What do the lines from the top of the data through the line with "11 Therefore it" say? Quote them exactly and include both ends.

Content starts

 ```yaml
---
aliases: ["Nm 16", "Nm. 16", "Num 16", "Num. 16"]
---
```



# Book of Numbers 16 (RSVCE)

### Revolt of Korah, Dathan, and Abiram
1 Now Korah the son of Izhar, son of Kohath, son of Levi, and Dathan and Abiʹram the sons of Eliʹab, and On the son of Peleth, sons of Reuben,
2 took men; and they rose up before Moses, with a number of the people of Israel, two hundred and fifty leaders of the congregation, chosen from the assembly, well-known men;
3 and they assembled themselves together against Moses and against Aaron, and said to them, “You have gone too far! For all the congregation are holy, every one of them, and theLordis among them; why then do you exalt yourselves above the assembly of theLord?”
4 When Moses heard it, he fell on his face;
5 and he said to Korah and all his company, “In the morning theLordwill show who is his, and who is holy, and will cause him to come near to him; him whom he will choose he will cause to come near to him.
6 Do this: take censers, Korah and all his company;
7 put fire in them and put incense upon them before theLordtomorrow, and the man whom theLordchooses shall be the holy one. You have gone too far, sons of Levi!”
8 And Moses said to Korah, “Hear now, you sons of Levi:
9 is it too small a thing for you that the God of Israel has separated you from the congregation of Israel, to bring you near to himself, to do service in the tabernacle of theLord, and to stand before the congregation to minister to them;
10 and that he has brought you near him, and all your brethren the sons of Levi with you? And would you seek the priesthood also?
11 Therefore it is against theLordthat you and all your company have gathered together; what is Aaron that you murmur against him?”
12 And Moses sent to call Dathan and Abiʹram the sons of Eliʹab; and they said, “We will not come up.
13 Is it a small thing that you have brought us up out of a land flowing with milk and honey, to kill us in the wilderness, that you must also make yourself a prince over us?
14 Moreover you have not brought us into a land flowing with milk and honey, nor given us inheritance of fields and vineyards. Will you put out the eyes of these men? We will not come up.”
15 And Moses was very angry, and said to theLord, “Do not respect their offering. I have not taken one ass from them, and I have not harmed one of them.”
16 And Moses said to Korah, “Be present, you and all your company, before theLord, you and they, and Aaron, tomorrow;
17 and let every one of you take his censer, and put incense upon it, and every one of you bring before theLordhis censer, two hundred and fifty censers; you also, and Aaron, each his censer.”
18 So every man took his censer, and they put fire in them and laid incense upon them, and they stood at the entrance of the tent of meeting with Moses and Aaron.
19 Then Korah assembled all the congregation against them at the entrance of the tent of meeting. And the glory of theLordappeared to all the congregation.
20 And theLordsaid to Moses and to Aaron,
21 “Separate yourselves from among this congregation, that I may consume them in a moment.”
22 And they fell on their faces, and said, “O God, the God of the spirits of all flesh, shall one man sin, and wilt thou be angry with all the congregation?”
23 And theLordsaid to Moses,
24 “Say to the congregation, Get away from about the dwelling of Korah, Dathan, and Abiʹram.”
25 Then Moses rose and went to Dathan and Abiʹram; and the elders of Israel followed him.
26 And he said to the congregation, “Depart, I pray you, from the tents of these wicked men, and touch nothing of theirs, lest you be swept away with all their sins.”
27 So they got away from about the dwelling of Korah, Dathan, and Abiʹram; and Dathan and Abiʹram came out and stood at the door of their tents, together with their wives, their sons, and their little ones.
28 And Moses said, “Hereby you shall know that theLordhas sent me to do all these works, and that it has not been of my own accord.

Content ends

**Solution for this exercise:**
 ```yaml
---
aliases: ["Nm 16", "Nm. 16", "Num 16", "Num. 16"]
---
```



# Book of Numbers 16 (RSVCE)

### Revolt of Korah, Dathan, and Abiram
1 Now Korah the son of Izhar, son of Kohath, son of Levi, and Dathan and Abiʹram the sons of Eliʹab, and On the son of Peleth, sons of Reuben,
2 took men; and they rose up before Moses, with a number of the people of Israel, two hundred and fifty leaders of the congregation, chosen from the assembly, well-known men;
3 and they assembled themselves together against Moses and against Aaron, and said to them, “You have gone too far! For all the congregation are holy, every one of them, and theLordis among them; why then do you exalt yourselves above the assembly of theLord?”
4 When Moses heard it, he fell on his face;
5 and he said to Korah and all his company, “In the morning theLordwill show who is his, and who is holy, and will cause him to come near to him; him whom he will choose he will cause to come near to him.
6 Do this: take censers, Korah and all his company;
7 put fire in them and put incense upon them before theLordtomorrow, and the man whom theLordchooses shall be the holy one. You have gone too far, sons of Levi!”
8 And Moses said to Korah, “Hear now, you sons of Levi:
9 is it too small a thing for you that the God of Israel has separated you from the congregation of Israel, to bring you near to himself, to do service in the tabernacle of theLord, and to stand before the congregation to minister to them;
10 and that he has brought you near him, and all your brethren the sons of Levi with you? And would you seek the priesthood also?
11 Therefore it is against theLordthat you and all your company have gathered together; what is Aaron that you murmur against him?”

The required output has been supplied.